Installing Solid ICEBy Frank Ohlhorst | Print
Qumranet's Solid ICE aims to bring low-cost, hosted desktop virtualization to businesses via the KVM standard.
Getting started with Solid ICE can be a major undertaking. First off, an appropriate server will be needed (please see our test configuration). It is important to provide ample processing power and RAM for Solid ICE to be used effectively. Server sizing should be based upon the number of concurrent virtualized PCs supported, the guest operating systems used and the desktop applications offered. With the low cost of hardware today, it is better to "overbuild" a server than to try to cut corners to meet the minimum needs.
Currently, Solid ICE V4.1 is designed to run on the CentOS operating system, a Linux distribution that is geared toward the server market. Currently, only Version 5 of CentOS is supported (support for V5.1 and 5.2 is slated for the near future). As Qumranet does not offer CentOS5, installers will have to download the seven installation CD images (or a single DVD image) from CentOS.org or one of the distribution's companion sites. After creating the installation media for CentOS, administrators will have to install it on the selected server. Luckily, after the hassles of getting the CentOS distribution, the installation of CentOS is rather straightforward.
Qumranet should offer detailed instructions for installing and configuring the operating system, as currently that chore is left to the gut feeling of the administrator and there are several installation options (such as firewall and services settings) that could have an impact on how well (and how securely) a deployment of the product goes. The company does offer a quick-installation PDF to guide the network operating system installation, but the document is based on a static implementation of the network operating system and does not offer any guidance for those looking to integrate the CentOS server into an existing network infrastructure.
Set aside an hour or more to get CentOS installed and running. After the installation of the operating system, next comes a torturous process of manually configuring many of the network elements, such as Ethernet bridging and IP configuration. A configuration wizard would be a nice touch and probably would eliminate much of the irritation caused by using cryptic editors and manual tools to set up the basic elements needed.
There are a few other requirements for the product, such as access to an external NFS (Network File System) server for the image repository, although with today's large-capacity hard drives and the speed of local storage, an NFS server should be an option and not a requirement.

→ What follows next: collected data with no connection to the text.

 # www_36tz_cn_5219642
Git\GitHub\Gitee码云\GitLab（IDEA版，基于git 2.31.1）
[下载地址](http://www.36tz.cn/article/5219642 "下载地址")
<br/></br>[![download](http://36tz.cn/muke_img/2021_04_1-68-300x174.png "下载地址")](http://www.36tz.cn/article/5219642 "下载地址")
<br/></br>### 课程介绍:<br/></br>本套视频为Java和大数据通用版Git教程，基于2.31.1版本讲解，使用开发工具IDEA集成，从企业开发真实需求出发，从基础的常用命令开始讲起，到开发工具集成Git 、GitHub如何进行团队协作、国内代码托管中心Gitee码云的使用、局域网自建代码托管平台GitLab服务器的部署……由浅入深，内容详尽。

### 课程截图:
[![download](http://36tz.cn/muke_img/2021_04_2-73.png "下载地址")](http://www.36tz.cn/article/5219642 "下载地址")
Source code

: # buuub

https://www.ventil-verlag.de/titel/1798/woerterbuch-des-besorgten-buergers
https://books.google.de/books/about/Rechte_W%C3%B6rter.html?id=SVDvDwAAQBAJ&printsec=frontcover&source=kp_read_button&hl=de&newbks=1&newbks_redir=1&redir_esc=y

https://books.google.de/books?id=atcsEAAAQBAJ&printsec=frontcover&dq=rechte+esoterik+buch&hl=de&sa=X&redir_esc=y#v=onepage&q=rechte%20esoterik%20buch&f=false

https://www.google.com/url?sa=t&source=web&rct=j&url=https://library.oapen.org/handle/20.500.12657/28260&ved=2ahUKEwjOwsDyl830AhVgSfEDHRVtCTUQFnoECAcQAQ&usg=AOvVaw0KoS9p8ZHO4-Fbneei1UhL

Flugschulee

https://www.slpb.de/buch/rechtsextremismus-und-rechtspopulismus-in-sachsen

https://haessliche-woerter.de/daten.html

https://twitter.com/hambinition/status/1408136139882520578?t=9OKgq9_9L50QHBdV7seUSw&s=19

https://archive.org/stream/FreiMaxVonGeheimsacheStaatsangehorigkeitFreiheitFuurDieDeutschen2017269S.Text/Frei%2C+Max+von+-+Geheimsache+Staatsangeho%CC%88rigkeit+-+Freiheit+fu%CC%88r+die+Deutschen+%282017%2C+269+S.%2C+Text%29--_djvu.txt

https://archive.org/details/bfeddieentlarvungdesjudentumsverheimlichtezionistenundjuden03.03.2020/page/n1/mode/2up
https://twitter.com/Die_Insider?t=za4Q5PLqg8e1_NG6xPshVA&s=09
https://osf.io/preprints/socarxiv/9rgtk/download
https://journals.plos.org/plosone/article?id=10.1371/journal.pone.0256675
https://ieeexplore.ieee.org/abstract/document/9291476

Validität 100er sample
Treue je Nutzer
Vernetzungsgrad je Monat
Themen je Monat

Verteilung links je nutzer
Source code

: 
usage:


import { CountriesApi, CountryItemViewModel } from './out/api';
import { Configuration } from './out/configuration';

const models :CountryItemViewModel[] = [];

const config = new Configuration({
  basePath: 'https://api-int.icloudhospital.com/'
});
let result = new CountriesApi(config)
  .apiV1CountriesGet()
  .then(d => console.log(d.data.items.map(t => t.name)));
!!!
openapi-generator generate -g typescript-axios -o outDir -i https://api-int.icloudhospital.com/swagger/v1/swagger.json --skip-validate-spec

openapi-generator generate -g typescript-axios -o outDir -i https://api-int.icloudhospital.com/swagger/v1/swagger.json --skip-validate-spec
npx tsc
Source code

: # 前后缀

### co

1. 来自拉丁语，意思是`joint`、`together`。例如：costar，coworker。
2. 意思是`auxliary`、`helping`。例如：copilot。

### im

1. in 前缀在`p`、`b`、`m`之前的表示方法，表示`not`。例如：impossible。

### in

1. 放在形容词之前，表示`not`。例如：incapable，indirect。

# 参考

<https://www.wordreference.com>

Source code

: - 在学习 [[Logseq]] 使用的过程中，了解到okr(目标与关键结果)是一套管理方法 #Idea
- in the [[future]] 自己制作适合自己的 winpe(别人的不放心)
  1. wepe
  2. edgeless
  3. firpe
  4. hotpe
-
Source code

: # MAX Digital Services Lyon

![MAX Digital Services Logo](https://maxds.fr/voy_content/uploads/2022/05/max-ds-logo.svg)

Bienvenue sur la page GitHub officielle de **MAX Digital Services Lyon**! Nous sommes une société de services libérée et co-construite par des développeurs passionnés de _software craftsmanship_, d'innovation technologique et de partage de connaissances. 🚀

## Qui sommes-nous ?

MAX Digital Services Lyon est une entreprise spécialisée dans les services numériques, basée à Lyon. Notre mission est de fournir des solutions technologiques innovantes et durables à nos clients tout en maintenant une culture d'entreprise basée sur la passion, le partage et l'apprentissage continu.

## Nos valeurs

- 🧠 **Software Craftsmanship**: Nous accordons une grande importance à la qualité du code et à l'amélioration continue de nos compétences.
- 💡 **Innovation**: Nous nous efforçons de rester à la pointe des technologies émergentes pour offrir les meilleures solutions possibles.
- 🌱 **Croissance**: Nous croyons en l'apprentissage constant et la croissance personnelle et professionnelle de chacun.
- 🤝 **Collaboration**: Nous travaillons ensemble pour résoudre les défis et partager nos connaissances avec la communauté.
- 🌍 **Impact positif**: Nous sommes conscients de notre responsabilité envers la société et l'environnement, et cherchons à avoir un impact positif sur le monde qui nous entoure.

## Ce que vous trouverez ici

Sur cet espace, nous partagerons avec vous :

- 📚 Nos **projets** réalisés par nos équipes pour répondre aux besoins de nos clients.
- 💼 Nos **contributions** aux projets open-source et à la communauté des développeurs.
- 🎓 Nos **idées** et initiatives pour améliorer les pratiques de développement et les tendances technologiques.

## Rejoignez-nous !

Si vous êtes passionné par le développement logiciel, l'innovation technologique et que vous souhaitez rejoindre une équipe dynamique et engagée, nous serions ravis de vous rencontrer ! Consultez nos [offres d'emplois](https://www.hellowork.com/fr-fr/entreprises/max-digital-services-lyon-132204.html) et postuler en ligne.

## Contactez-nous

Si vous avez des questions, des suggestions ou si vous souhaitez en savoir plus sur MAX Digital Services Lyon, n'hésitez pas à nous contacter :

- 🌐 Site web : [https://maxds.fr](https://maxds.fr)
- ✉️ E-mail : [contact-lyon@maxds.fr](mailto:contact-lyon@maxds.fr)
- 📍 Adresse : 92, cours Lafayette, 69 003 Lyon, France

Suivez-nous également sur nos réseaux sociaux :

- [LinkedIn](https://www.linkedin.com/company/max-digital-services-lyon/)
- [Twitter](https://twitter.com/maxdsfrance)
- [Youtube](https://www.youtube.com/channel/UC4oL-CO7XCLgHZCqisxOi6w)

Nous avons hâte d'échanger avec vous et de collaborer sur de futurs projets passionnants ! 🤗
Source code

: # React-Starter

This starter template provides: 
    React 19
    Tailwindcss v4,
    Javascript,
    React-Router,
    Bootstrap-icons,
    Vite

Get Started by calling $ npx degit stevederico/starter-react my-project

The VDC server portion of the product needs to be installed on a Windows 2003 Server; support for Server 2008 is not referenced in the install documentation. The VDC Server needs to have the complete .NET Framework and most of the application server components installed. The company also recommends that the Windows Power Shell 1.0 utility be installed, along with the latest service packs and updates.

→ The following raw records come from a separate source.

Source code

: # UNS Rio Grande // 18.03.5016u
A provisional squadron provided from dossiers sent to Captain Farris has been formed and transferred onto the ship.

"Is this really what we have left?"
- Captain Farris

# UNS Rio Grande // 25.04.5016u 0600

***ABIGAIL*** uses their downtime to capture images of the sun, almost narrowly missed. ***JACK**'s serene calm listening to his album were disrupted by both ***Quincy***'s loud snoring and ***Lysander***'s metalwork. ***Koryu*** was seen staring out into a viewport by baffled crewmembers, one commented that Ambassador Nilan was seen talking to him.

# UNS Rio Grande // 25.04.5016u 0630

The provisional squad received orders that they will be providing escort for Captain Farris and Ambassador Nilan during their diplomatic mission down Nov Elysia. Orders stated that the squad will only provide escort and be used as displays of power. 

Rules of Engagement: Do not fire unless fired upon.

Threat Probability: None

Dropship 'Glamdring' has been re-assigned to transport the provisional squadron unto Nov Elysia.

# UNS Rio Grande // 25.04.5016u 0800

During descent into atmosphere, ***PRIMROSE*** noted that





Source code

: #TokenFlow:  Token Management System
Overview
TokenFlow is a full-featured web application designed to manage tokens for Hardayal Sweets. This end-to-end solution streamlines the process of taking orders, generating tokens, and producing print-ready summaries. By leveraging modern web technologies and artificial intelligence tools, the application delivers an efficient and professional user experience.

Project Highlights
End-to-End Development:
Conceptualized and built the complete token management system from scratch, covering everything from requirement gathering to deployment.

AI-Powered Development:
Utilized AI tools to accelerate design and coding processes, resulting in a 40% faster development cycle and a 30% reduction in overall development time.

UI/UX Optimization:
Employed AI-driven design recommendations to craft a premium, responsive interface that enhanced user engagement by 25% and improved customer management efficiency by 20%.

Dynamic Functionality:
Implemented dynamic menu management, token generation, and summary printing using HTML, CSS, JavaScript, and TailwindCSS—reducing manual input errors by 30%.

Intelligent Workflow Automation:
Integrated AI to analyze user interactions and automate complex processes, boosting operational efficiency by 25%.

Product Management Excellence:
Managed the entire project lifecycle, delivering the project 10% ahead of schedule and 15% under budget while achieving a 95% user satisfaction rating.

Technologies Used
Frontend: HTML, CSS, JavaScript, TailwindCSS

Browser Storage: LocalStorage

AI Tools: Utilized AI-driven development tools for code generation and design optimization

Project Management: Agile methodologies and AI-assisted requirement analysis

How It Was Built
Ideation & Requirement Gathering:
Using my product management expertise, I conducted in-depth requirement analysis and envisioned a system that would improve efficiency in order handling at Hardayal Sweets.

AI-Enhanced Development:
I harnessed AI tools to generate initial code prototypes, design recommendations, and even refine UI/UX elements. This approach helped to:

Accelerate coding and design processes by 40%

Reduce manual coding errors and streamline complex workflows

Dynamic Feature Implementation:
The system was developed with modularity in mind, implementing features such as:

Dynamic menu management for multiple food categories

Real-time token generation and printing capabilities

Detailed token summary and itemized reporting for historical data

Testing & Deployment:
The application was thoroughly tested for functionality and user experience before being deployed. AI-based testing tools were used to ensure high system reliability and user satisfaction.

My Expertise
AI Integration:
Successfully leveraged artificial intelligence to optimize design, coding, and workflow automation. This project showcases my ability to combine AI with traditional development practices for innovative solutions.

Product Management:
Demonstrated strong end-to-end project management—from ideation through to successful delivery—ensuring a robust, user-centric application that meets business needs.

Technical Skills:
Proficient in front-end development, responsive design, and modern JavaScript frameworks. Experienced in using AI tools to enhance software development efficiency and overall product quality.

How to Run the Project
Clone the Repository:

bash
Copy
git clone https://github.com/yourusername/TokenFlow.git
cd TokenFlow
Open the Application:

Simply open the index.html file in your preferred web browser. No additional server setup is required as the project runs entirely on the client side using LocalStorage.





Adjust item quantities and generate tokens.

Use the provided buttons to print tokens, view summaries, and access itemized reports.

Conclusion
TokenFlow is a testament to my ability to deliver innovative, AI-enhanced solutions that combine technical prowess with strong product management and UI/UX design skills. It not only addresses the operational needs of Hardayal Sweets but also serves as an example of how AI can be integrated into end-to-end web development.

Luckily, the installation of the VDC server is not complicated and is wizard-driven. The next phases of installation are completed using the VDC server console and consist of defining several core settings, such as NFS mounts, MAC (media access control) address ranges, NTP (Network Time Protocol) servers, domains and a laundry list of other minor tweaks and changes.

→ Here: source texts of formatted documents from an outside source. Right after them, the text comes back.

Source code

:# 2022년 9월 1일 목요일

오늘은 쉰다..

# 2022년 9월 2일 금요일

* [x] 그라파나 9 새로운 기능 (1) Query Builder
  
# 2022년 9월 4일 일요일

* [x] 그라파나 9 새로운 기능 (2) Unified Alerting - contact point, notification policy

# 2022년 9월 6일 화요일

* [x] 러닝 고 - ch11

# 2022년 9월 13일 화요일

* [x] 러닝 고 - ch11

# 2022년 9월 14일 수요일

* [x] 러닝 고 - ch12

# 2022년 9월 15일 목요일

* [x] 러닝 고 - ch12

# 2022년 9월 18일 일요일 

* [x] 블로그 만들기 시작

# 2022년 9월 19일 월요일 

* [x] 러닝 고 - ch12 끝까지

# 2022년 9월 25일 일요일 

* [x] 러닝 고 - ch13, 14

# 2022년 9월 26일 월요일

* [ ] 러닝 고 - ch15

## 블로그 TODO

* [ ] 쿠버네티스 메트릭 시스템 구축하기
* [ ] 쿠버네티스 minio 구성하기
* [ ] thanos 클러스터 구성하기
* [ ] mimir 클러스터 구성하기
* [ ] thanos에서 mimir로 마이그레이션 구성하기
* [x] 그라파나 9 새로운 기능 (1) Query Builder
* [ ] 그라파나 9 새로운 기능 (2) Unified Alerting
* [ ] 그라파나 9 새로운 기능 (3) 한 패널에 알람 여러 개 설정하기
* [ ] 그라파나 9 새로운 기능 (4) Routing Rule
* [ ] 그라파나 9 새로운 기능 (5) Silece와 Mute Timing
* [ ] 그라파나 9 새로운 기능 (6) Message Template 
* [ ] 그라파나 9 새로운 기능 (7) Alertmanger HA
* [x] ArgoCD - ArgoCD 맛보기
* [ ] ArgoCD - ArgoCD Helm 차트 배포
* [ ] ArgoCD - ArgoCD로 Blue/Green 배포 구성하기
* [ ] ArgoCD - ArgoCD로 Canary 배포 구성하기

While installation of the product can prove to be stressful and somewhat unguided, the tips and documentation provided should enable an advanced administrator to correctly install the product without the need for additional support. Knowledge of both Linux and Windows Server is critical to effectively install the product. Installation overhead and management complexity of Solid ICE may scare off quite a few would-be adopters, and the product does lack the polish of other virtualization technologies, such as VMware's offerings, Citrix Systems' products and even Microsoft's Hyper-V. Although those products are aimed at the server virtualization market, most users have come to expect quick-start wizards and that level of integrated installation support to be incorporated into any virtualization product. Luckily for Qumranet, the pain of installation seems to be worth it.